Records for processing ▸
::::

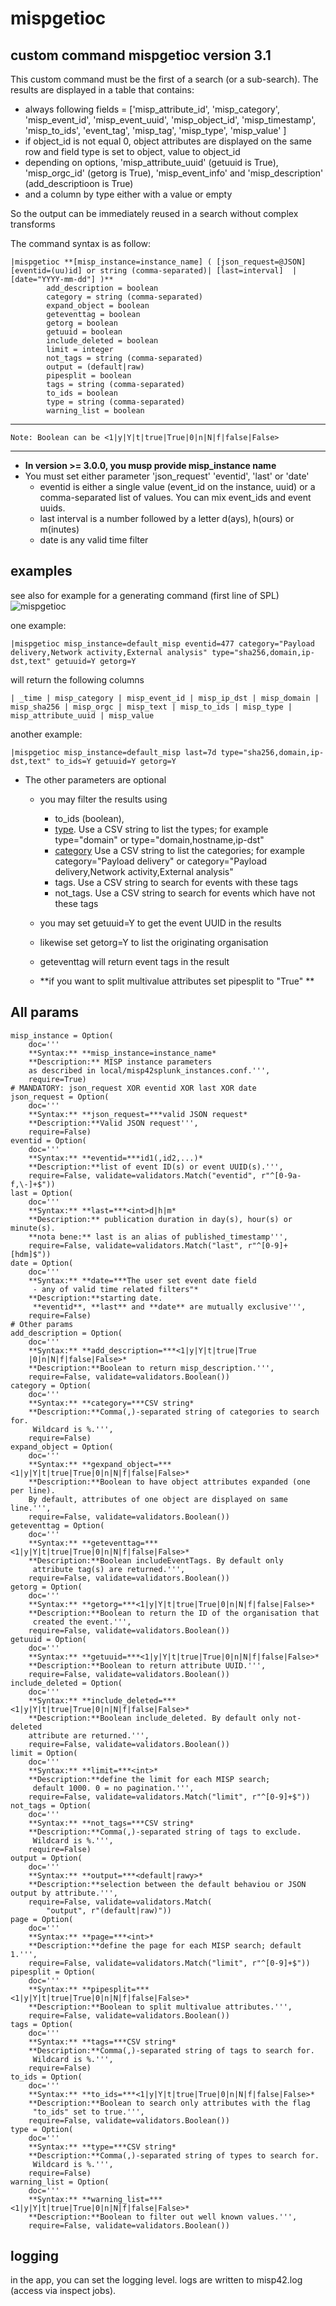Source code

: # mispgetioc
## custom command mispgetioc version 3.1
This custom command must be the first of a search (or a sub-search). The results are displayed in a table that contains:

- always following fields = ['misp_attribute_id', 'misp_category', 'misp_event_id', 'misp_event_uuid', 'misp_object_id', 'misp_timestamp', 'misp_to_ids', 'event_tag', 'misp_tag', 'misp_type', 'misp_value'  ]
- if object_id is not equal 0, object attributes are displayed on the same row and field type is set to object, value to object_id
- depending on options, 'misp_attribute_uuid' (getuuid is True), 'misp_orgc_id' (getorg is True), 'misp_event_info' and 'misp_description' (add_descriptioon is True)
- and a column by type either with a value or empty

So the output can be immediately reused in a search without complex transforms

The command syntax is as follow:

    |mispgetioc **[misp_instance=instance_name] ( [json_request=@JSON] [eventid=(uu)id] or string (comma-separated)| [last=interval]  | [date="YYYY-mm-dd"] )**
            add_description = boolean
            category = string (comma-separated)
            expand_object = boolean
            geteventtag = boolean
            getorg = boolean
            getuuid = boolean
            include_deleted = boolean
            limit = integer
            not_tags = string (comma-separated)
            output = (default|raw)
            pipesplit = boolean
            tags = string (comma-separated)
            to_ids = boolean
            type = string (comma-separated)
            warning_list = boolean
        
----
    Note: Boolean can be <1|y|Y|t|true|True|0|n|N|f|false|False>
----
- **In version >= 3.0.0, you musp provide misp_instance name**
- You must set either parameter 'json_request' 'eventid', 'last' or 'date'
    + eventid is either a single value (event_id on the instance, uuid) or a comma-separated list of values. You can mix event_ids and event uuids.
    + last interval is a number followed by a letter d(ays), h(ours) or m(inutes)
    + date is any valid time filter

## examples
see also for example for a generating command (first line of SPL)
![mispgetioc](../images/misp42_custom_command_mispgetioc_dashboard.png) 

one example:

    |mispgetioc misp_instance=default_misp eventid=477 category="Payload delivery,Network activity,External analysis" type="sha256,domain,ip-dst,text" getuuid=Y getorg=Y

will return the following columns

    | _time | misp_category | misp_event_id | misp_ip_dst | misp_domain | misp_sha256 | misp_orgc | misp_text | misp_to_ids | misp_type | misp_attribute_uuid | misp_value

another example:

    |mispgetioc misp_instance=default_misp last=7d type="sha256,domain,ip-dst,text" to_ids=Y getuuid=Y getorg=Y

- The other parameters are optional
    + you may filter the results using
        - to_ids (boolean),
        - [type](https://www.circl.lu/doc/misp/categories-and-types/#types). Use a CSV string to list the types; for example type="domain" or type="domain,hostname,ip-dst"
        - [category](https://www.circl.lu/doc/misp/categories-and-types/#categories) Use a CSV string to list the categories; for example category="Payload delivery" or category="Payload delivery,Network activity,External analysis"
        - tags. Use a CSV string to search for events with these tags
        - not_tags. Use a CSV string to search for events which have not these tags

    + you may set getuuid=Y to get the event UUID in the results 
    + likewise set getorg=Y to list the originating organisation
    + geteventtag will return event tags in the result
    + **if you want to split multivalue attributes set pipesplit to "True" **


## All params

    misp_instance = Option(
        doc='''
        **Syntax:** **misp_instance=instance_name*
        **Description:** MISP instance parameters
        as described in local/misp42splunk_instances.conf.''',
        require=True)
    # MANDATORY: json_request XOR eventid XOR last XOR date
    json_request = Option(
        doc='''
        **Syntax:** **json_request=***valid JSON request*
        **Description:**Valid JSON request''',
        require=False)
    eventid = Option(
        doc='''
        **Syntax:** **eventid=***id1(,id2,...)*
        **Description:**list of event ID(s) or event UUID(s).''',
        require=False, validate=validators.Match("eventid", r"^[0-9a-f,\-]+$"))
    last = Option(
        doc='''
        **Syntax:** **last=***<int>d|h|m*
        **Description:** publication duration in day(s), hour(s) or minute(s).
        **nota bene:** last is an alias of published_timestamp''',
        require=False, validate=validators.Match("last", r"^[0-9]+[hdm]$"))
    date = Option(
        doc='''
        **Syntax:** **date=***The user set event date field
         - any of valid time related filters"*
        **Description:**starting date.
         **eventid**, **last** and **date** are mutually exclusive''',
        require=False)
    # Other params
    add_description = Option(
        doc='''
        **Syntax:** **add_description=***<1|y|Y|t|true|True
        |0|n|N|f|false|False>*
        **Description:**Boolean to return misp_description.''',
        require=False, validate=validators.Boolean())
    category = Option(
        doc='''
        **Syntax:** **category=***CSV string*
        **Description:**Comma(,)-separated string of categories to search for.
         Wildcard is %.''',
        require=False)
    expand_object = Option(
        doc='''
        **Syntax:** **gexpand_object=***<1|y|Y|t|true|True|0|n|N|f|false|False>*
        **Description:**Boolean to have object attributes expanded (one per line).
        By default, attributes of one object are displayed on same line.''',
        require=False, validate=validators.Boolean())
    geteventtag = Option(
        doc='''
        **Syntax:** **geteventtag=***<1|y|Y|t|true|True|0|n|N|f|false|False>*
        **Description:**Boolean includeEventTags. By default only
         attribute tag(s) are returned.''',
        require=False, validate=validators.Boolean())
    getorg = Option(
        doc='''
        **Syntax:** **getorg=***<1|y|Y|t|true|True|0|n|N|f|false|False>*
        **Description:**Boolean to return the ID of the organisation that
         created the event.''',
        require=False, validate=validators.Boolean())
    getuuid = Option(
        doc='''
        **Syntax:** **getuuid=***<1|y|Y|t|true|True|0|n|N|f|false|False>*
        **Description:**Boolean to return attribute UUID.''',
        require=False, validate=validators.Boolean())
    include_deleted = Option(
        doc='''
        **Syntax:** **include_deleted=***<1|y|Y|t|true|True|0|n|N|f|false|False>*
        **Description:**Boolean include_deleted. By default only not-deleted
        attribute are returned.''',
        require=False, validate=validators.Boolean())
    limit = Option(
        doc='''
        **Syntax:** **limit=***<int>*
        **Description:**define the limit for each MISP search;
         default 1000. 0 = no pagination.''',
        require=False, validate=validators.Match("limit", r"^[0-9]+$"))
    not_tags = Option(
        doc='''
        **Syntax:** **not_tags=***CSV string*
        **Description:**Comma(,)-separated string of tags to exclude.
         Wildcard is %.''',
        require=False)
    output = Option(
        doc='''
        **Syntax:** **output=***<default|rawy>*
        **Description:**selection between the default behaviou or JSON output by attribute.''',
        require=False, validate=validators.Match(
            "output", r"(default|raw)"))
    page = Option(
        doc='''
        **Syntax:** **page=***<int>*
        **Description:**define the page for each MISP search; default 1.''',
        require=False, validate=validators.Match("limit", r"^[0-9]+$"))
    pipesplit = Option(
        doc='''
        **Syntax:** **pipesplit=***<1|y|Y|t|true|True|0|n|N|f|false|False>*
        **Description:**Boolean to split multivalue attributes.''',
        require=False, validate=validators.Boolean())
    tags = Option(
        doc='''
        **Syntax:** **tags=***CSV string*
        **Description:**Comma(,)-separated string of tags to search for.
         Wildcard is %.''',
        require=False)
    to_ids = Option(
        doc='''
        **Syntax:** **to_ids=***<1|y|Y|t|true|True|0|n|N|f|false|False>*
        **Description:**Boolean to search only attributes with the flag
         "to_ids" set to true.''',
        require=False, validate=validators.Boolean())
    type = Option(
        doc='''
        **Syntax:** **type=***CSV string*
        **Description:**Comma(,)-separated string of types to search for.
         Wildcard is %.''',
        require=False)
    warning_list = Option(
        doc='''
        **Syntax:** **warning_list=***<1|y|Y|t|true|True|0|n|N|f|false|False>*
        **Description:**Boolean to filter out well known values.''',
        require=False, validate=validators.Boolean())

## logging
in the app, you can set the logging level. logs are written to misp42.log (access via inspect jobs).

::::

When a line above contains the string "mispgetioc", copy that line.

Answer section ▸
: # mispgetioc
## custom command mispgetioc version 3.1
    |mispgetioc **[misp_instance=instance_name] ( [json_request=@JSON] [eventid=(uu)id] or string (comma-separated)| [last=interval]  | [date="YYYY-mm-dd"] )**
![mispgetioc](../images/misp42_custom_command_mispgetioc_dashboard.png) 
    |mispgetioc misp_instance=default_misp eventid=477 category="Payload delivery,Network activity,External analysis" type="sha256,domain,ip-dst,text" getuuid=Y getorg=Y
    |mispgetioc misp_instance=default_misp last=7d type="sha256,domain,ip-dst,text" to_ids=Y getuuid=Y getorg=Y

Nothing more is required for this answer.